Poco prima del discorso del presidente – quando erano riprese dopo cinque ore di interruzione le operazioni di pompaggio, a causa di un incendio provocato da un fulmine su uno dei battelli – gli scienziati federali hanno reso noto che le stime del geyser di greggio che fuoriesce dai fondali del Golfo del Messico sono molto più alte di quanto annunciato la scorsa settimana: si tratterebbe di ben 60mila barili di greggio al giorno. “Noi americani – ha ricordato Obama – consumiamo il 20% del petrolio mondiale ma possediamo appena il 2% delle riserve mondiali”. Ed è per questo che le compagnie petrolifere sono spinte a cercare il petrolio anche a 1500 metri di profondità sotto il mare, con tutti i rischi che ne derivano e le terribili conseguenze. Di qui la promessa che la sua amministrazione farà pagare alla British Petroleum – con cui ieri il presidente ha avuto un’importante riunione – “tutti i danni che ha provocato” e la conferma che imporrà alla società petrolifera di costituire un fondo di garanzia di 20 miliardi di dollari su un conto bloccato per i risarcimenti alle vittime del disastro ambientale. Il presidente Usa ha poi nominato anche uno zar della ricostruzione nel Golfo, l’ex governatore del Mississippi Ray Mabus che si occuperà di supervisionare il Golf Coast Restoration Plan (finanziato appunto dalla Bp).

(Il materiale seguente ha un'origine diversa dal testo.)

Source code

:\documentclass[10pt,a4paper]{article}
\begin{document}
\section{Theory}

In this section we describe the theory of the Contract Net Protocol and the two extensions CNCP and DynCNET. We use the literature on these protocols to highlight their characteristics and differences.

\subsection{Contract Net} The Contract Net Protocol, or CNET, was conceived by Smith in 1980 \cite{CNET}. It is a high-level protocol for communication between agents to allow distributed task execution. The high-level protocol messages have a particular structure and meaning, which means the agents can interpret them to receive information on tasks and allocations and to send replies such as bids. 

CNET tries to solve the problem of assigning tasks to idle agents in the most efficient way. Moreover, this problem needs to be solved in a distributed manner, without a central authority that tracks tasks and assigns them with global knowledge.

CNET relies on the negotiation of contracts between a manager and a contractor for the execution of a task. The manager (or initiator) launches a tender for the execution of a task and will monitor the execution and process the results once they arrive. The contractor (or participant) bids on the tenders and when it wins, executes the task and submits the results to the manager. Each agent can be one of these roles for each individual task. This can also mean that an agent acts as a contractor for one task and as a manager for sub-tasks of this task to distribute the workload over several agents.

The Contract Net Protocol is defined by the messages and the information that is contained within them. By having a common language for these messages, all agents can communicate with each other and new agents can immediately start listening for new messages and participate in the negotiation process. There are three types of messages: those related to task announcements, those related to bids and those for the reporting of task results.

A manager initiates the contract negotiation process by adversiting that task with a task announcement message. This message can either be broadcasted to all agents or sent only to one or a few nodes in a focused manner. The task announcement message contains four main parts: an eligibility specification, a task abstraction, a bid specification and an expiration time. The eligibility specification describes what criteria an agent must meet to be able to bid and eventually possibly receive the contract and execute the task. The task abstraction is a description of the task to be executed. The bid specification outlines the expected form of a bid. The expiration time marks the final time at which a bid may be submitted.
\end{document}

Obama ha, insomma, affrontato la “questione nera” di petto e non ha mancato, qualche giorno fa, in un’intervista a The Politico, di azzardare un parallelismo con la tragedia dell’11 settembre che ha scatenato la protesta dei parenti delle vittime degli attentati del 2001. Per alcuni osservatori il paragone con l’atto terroristico punta a cancellare quello con Katrina perché, mentre la risposta all’attacco di Al Qaeda assume un’accezione positiva nel political language americano, ri-sottolineare gli errori compiuti da George W. Bush dopo l’uragano che nel 2005 si abbatté su New Orleans significa invece evocare la catastrofe delle catastrofi. Del resto, l’invito rivolto da Obama agli americani di “andare al mare sulle spiagge non colpite” richiama inesorabilmente l’appello di Bush che, dopo gli attacchi, aveva chiesto ai connazionali di “continuare a vivere le propria vita senza cedere al terrore”. Ma ci chiediamo se, in fondo, Obama non abbia fatto altro che riaprire una ferita mai del tutto rimarginata per gli americani. E poi, volendo completare l’equazione, se l’11 settembre sta a Bin Laden, Bp a cosa starebbe?

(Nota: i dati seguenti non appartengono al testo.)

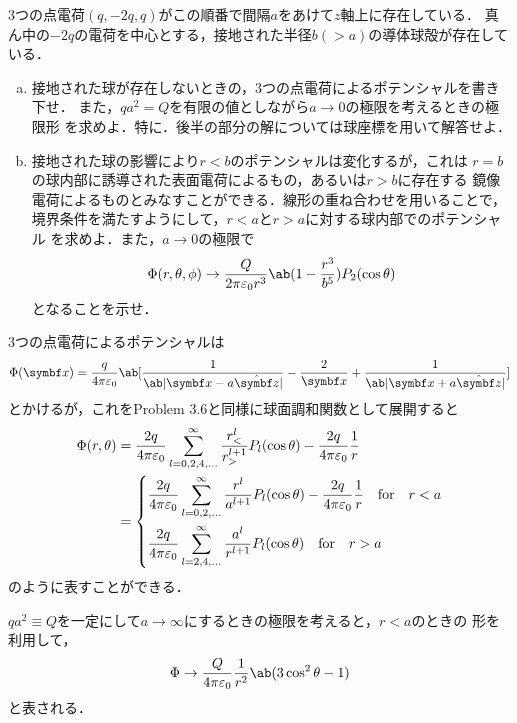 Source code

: \begin{bx1}
  3つの点電荷$(q, -2q, q)$がこの順番で間隔$a$をあけて$z$軸上に存在している．
  真ん中の$-2q$の電荷を中心とする，接地された半径$b(>a)$の導体球殻が存在している．
  \begin{enumerate}[(a)]%
    \item  
      接地された球が存在しないときの，3つの点電荷によるポテンシャルを書き下せ．
      また，$qa^2 = Q$を有限の値としながら$a \to 0$の極限を考えるときの極限形
      を求めよ．特に．後半の部分の解については球座標を用いて解答せよ．
    \item 
      接地された球の影響により$r < b$のポテンシャルは変化するが，これは
      $r = b$の球内部に誘導された表面電荷によるもの，あるいは$r > b$に存在する
      鏡像電荷によるものとみなすことができる．線形の重ね合わせを用いることで，
      境界条件を満たすようにして，$r < a$と$r > a$に対する球内部でのポテンシャル
      を求めよ．また，$a \to 0$の極限で
      \begin{gather}%
        \Phi(r, \theta,\phi)  \to \frac{Q}{2\pi\eps_0r^3} \ab(1 - \frac{r^3}{b^5})P_2(\cos\theta)
      \end{gather}%
      となることを示せ．
  \end{enumerate}%
\end{bx1}

  3つの点電荷によるポテンシャルは
  \begin{gather}%
    \Phi(\bs{x}) = \frac{q}{4\pi \eps_0} \ab[
      \frac{1}{\ab|\bs{x} - a\hat{\bs{z}}|} - \frac{2}{\bs{x}} + \frac{1}{\ab|\bs{x} + a \hat{\bs{z}}|}
    ]
  \end{gather}%
  とかけるが，これをProblem 3.6と同様に球面調和関数として展開すると
  \begin{align}%
    \Phi(r, \theta) &= \frac{2q}{4\pi \eps_0} \sum_{l = 0, 2, 4, \ldots}^{\infty} \frac{r_<^l}{r_>^{l+1}} P_l(\cos\theta) - \frac{2q}{4\pi\eps_0}\frac{1}{r}\notag\\
    &= 
    \begin{dcases}%
      \frac{2q}{4\pi\eps_0} \sum_{l=0,2,\ldots}^\infty \frac{r^l}{a^{l+1}} P_l(\cos\theta) - \frac{2q}{4\pi\eps_0} \frac{1}{r}\qqtext{for} r < a\\
      \frac{2q}{4\pi\eps_0} \sum_{l=2, 4, \ldots}^\infty \frac{a^l}{r^{l+1}} P_l(\cos\theta)
      \qqtext{for} r > a
    \end{dcases}%
  \end{align}%
  のように表すことができる．
  
$qa^2 \equiv Q$を一定にして$a \to \infty$にするときの極限を考えると，$r<a$のときの
形を利用して，
\begin{gather}%
  \Phi \to \frac{Q}{4\pi \eps_0} \frac{1}{r^2} \ab(3\cos^2 \theta - 1)
\end{gather}%
と表される．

La cravatta di un celeste rassicurante, lo Studio Ovale tempestato di foto di famiglia e il tono deciso sfoggiato 48 ore fa basteranno a far ritornare sui loro passi quei 7 cittadini su 10 che rimproverano all’ “uomo del cambiamento” eccessi di cautela con Bp e quel 52% degli intervistati che bocciano senza pietà il suo operato – nonostante con i suoi numerosi sopralluoghi abbia rinsaldato l’idea che lo Stato debba intervenire pesentamente nella società e nella vita degli americani?